Após a vitória do CNA, alegando falta de verbas, o governo construiu mais de 2 milhões de residências nestas mesmas localidades mantendo basicamente a mesma deficiência de serviços de antes. Além disso, muitos só conseguem trabalhar, ainda hoje, nas cidades habitadas pelos brancos. Por exemplo, os negros, moradores da township de Mitchells Plain precisam viajar mais de 30 quilômetros para os terminais de onde irão aos seus locais de trabalho na Cidade do Cabo.
“Agravamos os problemas do apartheid ao comprar todos esses terrenos baratos o mais longe possível das cidades”, refletiu Alan Hirsch, do Departamento de Comércio e Indústria no governo Mandela e hoje diretor da Escola de Pós-Graduação em Política e Prática do Desenvolvimento na Universidade do Cabo.

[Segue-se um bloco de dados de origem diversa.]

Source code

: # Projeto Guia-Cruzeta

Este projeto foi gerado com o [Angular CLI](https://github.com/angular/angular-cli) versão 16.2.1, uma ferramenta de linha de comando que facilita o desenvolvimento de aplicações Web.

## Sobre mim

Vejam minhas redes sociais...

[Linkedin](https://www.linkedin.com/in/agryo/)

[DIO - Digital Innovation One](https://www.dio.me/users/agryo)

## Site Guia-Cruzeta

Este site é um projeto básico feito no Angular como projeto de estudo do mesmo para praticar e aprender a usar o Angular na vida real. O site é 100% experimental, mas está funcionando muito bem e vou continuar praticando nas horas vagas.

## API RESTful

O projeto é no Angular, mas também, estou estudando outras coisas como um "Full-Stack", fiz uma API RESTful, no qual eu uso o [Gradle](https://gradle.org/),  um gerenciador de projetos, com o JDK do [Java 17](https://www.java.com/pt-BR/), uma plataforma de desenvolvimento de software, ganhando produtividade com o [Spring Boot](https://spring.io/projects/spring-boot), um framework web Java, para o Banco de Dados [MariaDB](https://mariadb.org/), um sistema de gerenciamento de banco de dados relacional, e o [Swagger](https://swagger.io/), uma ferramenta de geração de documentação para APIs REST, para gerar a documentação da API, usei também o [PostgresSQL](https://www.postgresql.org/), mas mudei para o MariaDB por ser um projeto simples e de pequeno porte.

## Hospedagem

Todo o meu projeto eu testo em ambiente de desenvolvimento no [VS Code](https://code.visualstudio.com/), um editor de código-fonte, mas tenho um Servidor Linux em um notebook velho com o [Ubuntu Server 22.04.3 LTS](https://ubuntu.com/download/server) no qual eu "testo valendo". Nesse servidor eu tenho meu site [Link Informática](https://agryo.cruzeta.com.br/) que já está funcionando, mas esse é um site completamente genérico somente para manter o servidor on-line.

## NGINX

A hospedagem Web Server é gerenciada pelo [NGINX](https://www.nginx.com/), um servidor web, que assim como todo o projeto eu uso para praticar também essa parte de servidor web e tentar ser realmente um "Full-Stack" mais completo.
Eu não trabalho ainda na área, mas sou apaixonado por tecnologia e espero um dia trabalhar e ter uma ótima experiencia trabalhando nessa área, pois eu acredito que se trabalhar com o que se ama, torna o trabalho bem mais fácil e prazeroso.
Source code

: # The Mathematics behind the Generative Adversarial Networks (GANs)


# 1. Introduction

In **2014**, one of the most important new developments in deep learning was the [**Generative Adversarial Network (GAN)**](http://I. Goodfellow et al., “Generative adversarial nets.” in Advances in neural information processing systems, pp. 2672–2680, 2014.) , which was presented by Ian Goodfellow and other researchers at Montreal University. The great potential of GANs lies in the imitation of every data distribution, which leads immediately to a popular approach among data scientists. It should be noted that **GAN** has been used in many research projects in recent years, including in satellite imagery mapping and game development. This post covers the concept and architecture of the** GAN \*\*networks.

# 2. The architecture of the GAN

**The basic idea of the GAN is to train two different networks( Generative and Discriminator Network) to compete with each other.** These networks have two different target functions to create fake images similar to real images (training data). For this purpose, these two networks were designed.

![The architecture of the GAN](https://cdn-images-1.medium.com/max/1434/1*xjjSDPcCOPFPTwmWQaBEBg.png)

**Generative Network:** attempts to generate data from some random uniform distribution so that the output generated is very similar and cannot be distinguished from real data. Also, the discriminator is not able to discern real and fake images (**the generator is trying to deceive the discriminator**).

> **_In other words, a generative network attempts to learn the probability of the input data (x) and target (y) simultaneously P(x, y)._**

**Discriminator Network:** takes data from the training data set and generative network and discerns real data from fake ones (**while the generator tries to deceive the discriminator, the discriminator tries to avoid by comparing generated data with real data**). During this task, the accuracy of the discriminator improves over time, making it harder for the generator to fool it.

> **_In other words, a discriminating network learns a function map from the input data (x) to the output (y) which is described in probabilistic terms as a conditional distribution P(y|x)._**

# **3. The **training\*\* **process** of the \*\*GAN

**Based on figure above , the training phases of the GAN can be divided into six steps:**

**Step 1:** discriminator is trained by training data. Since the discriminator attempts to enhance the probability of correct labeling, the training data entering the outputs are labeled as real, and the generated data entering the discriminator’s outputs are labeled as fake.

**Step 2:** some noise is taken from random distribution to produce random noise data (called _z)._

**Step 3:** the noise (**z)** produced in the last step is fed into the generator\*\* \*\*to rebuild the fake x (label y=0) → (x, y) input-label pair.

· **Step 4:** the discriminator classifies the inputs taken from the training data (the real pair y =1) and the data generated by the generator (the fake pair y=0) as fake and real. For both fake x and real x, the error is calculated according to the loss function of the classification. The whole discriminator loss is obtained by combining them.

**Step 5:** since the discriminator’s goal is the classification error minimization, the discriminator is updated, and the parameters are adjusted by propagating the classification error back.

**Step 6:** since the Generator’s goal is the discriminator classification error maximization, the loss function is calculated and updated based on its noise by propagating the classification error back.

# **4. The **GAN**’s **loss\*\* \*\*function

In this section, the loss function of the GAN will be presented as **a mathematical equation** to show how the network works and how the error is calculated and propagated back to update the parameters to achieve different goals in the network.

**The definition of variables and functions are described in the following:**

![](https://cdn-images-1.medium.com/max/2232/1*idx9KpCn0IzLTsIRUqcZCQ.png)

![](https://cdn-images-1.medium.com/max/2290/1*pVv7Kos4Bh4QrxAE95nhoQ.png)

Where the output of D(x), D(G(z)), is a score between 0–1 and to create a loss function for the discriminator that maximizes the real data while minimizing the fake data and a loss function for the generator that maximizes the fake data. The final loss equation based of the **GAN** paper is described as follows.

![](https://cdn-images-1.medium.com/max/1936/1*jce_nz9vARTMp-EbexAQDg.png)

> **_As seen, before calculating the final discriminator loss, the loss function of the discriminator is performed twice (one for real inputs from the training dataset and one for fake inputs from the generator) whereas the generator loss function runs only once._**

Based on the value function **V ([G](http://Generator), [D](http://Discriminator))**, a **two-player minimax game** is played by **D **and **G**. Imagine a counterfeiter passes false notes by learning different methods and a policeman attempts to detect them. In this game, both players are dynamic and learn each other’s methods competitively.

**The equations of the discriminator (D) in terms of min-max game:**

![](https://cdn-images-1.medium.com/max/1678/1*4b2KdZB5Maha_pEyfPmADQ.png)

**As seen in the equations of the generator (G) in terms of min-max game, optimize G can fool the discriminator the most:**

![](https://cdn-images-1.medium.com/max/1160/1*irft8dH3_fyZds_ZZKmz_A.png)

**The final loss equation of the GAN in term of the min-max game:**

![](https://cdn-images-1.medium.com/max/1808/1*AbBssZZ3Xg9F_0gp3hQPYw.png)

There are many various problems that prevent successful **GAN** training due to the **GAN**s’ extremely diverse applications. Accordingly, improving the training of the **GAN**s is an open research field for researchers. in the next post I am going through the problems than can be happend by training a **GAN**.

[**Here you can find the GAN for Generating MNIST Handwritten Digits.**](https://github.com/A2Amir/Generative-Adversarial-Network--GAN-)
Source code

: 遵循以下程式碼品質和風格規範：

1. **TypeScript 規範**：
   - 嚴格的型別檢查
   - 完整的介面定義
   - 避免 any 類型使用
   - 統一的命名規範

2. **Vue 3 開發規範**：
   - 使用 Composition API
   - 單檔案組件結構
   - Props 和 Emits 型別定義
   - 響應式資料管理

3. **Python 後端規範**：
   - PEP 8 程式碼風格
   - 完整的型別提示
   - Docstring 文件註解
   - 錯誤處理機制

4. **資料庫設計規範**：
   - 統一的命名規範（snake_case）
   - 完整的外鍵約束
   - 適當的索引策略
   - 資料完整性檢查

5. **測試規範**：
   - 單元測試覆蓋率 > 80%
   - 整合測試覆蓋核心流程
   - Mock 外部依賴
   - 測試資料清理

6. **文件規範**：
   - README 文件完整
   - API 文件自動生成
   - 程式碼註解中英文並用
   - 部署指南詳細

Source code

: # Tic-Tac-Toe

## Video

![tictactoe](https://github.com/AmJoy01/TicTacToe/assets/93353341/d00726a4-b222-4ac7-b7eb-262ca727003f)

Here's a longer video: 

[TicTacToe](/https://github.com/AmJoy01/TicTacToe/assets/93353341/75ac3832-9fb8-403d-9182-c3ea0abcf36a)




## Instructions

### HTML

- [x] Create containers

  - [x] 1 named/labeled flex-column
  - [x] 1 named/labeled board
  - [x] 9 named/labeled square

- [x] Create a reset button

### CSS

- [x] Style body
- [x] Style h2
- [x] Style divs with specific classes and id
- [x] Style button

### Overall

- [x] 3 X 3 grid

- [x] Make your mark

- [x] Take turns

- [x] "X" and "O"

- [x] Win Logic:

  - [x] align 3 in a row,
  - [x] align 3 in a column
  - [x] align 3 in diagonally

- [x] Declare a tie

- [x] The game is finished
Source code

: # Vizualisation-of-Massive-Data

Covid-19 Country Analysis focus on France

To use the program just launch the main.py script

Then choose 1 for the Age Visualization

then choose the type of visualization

Como seria de se esperar, a manutenção desta desigualdade tem gerado uma violência insustentável no meio rural. Há duas semanas, milhares de fazendeiros brancos fecharam rodovias com comboios de veículos trafegando lentos pelas estradas do interior para as cidades do Cabo, Pretória e Johannesburg para denunciar a morte de brancos no interior do país. Os protestos foram convocados pela organização dos fazendeiros brancos sul-africanos, AfriForum, que denuncia que até novembro deste ano, 70 fazendeiros brancos foram assassinados em 341 ataques a fazendas.
Já o grupo Black First Land First denuncia que, na verdade, são os fazendeiros brancos que perpetraram durante décadas uma extensa violência contra os negros e que esta violência continua até os dias de hoje.
Finalmente, o parlamento sul-africano aprovou projeto de lei em maio de 2016 para acelerar a reforma agrária. A nova legislação permite que o Governo determine aoss proprietários brancos de fazendas a venda de terras, para que possam ser devolvidas aos antigos proprietários nativos. Zuma tem ainda de promulgar a lei, mas ninguém sabe se e quando isso vai realmente acontecer.